Local Newspaper Guild leaders were meeting Thursday with executives of Interstate General Media LLC, the group that owns The Philadelphia Inquirer, Daily News and its joint website, Philly.com.

The Guild notified its members last week of the alleged threat, saying the company was demanding new agreements with all 11 unions. Ten unions have been working without contracts since October; the current Guild contract expires next October.

Owners are seeking $8 million in concessions from Guild members alone, and the union does not want to reopen their agreement.

"We will not be held out as scapegoats, to be blamed for not bargaining a new agreement while we have one standing," Guild president Dan Gross wrote in a Jan. 12 letter to members. "The owners are smart businessmen who do not leap into business deals or investments blindly."

Several powerful local business leaders formed Interstate General Media to buy the financially troubled newspapers in April for about $55 million. It's the fifth company to own the media outlets since 2006.

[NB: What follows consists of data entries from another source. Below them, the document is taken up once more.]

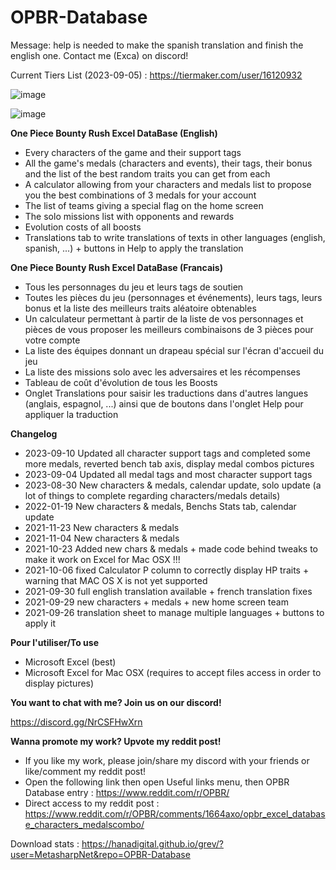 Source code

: # OPBR-Database

Message: help is needed to make the spanish translation and finish the english one. Contact me (Exca) on discord!

Current Tiers List (2023-09-05) : https://tiermaker.com/user/16120932

![image](https://github.com/MetasharpNet/OPBR-Database/assets/70144948/e5a16ffa-0c33-4442-954e-30656ec8d10b)

![image](https://github.com/MetasharpNet/OPBR-Database/assets/70144948/07c17e33-c281-4022-b5bd-23314e7cd828)

**One Piece Bounty Rush Excel DataBase (English)**

- Every characters of the game and their support tags
- All the game's medals (characters and events), their tags, their bonus and the list of the best random traits you can get from each
- A calculator allowing from your characters and medals list to propose you the best combinations of 3 medals for your account
- The list of teams giving a special flag on the home screen
- The solo missions list with opponents and rewards
- Evolution costs of all boosts
- Translations tab to write translations of texts in other languages (english, spanish, ...) + buttons in Help to apply the translation

**One Piece Bounty Rush Excel DataBase (Francais)**

- Tous les personnages du jeu et leurs tags de soutien
- Toutes les pièces du jeu (personnages et événements), leurs tags, leurs bonus et la liste des meilleurs traits aléatoire obtenables
- Un calculateur permettant à partir de la liste de vos personnages et pièces de vous proposer les meilleurs combinaisons de 3 pièces pour votre compte
- La liste des équipes donnant un drapeau spécial sur l'écran d'accueil du jeu
- La liste des missions solo avec les adversaires et les récompenses
- Tableau de coût d'évolution de tous les Boosts
- Onglet Translations pour saisir les traductions dans d'autres langues (anglais, espagnol, ...) ainsi que de boutons dans l'onglet Help pour appliquer la traduction

**Changelog**

- 2023-09-10 Updated all character support tags and completed some more medals, reverted bench tab axis, display medal combos pictures
- 2023-09-04 Updated all medal tags and most character support tags
- 2023-08-30 New characters & medals, calendar update, solo update (a lot of things to complete regarding characters/medals details)
- 2022-01-19 New characters & medals, Benchs Stats tab, calendar update
- 2021-11-23 New characters & medals
- 2021-11-04 New characters & medals
- 2021-10-23 Added new chars & medals + made code behind tweaks to make it work on Excel for Mac OSX !!!
- 2021-10-06 fixed Calculator P column to correctly display HP traits + warning that MAC OS X is not yet supported
- 2021-09-30 full english translation available + french translation fixes
- 2021-09-29 new characters + medals + new home screen team
- 2021-09-26 translation sheet to manage multiple languages + buttons to apply it

**Pour l'utiliser/To use**

- Microsoft Excel (best)
- Microsoft Excel for Mac OSX (requires to accept files access in order to display pictures)

**You want to chat with me? Join us on our discord!**

https://discord.gg/NrCSFHwXrn

**Wanna promote my work? Upvote my reddit post!**

- If you like my work, please join/share my discord with your friends or like/comment my reddit post!
- Open the following link then open Useful links menu, then OPBR Database entry : https://www.reddit.com/r/OPBR/
- Direct access to my reddit post : https://www.reddit.com/r/OPBR/comments/1664axo/opbr_excel_database_characters_medalscombo/

Download stats : https://hanadigital.github.io/grev/?user=MetasharpNet&repo=OPBR-Database
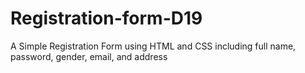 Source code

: # Registration-form-D19
A Simple Registration Form using HTML and CSS including full name, password, gender, email, and address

Bill Ross, executive director of the local Guild, said in an email Thursday morning that the meeting with management was in progress. A spokesman for Interstate declined to comment.

Gross, a gossip columnist for the Daily News, stepped down from his union position Wednesday after being approved for a buyout. He leaves the company Feb. 1.

Teamsters Local 628 President John Laigaie, which represents newspaper delivery drivers, did not immediately return a call on Thursday. Laigaie told the Inquirer last week that while the possibility of selling assets or liquidation had been raised during bargaining talks with his unit, he hadn't been notified that Friday was a deadline for such a decision.

For years now, the newspaper industry has been savaged by rising costs and declining advertising revenue as readers increasingly consume news for free online.

The Philadelphia newspapers have endured especially tumultuous times. Owner Knight Ridder sold them to McClatchy in 2006, and a group of local investors shelled out a whopping $515 million to buy the properties from McClatchy a few months later.

That company, Philadelphia Newspapers LLC, filed for bankruptcy in 2009. Creditors paid $139 million for the papers at a bankruptcy auction in 2010, and Interstate paid less than half that to acquire them nine months ago.

In April, the newest owners pledged patience and an extra $10 million for newsroom operations even as they conceded the company hadn't made money for years. They said overall revenue had dropped from about $500 million six years ago to half that, while costs had not declined nearly that much.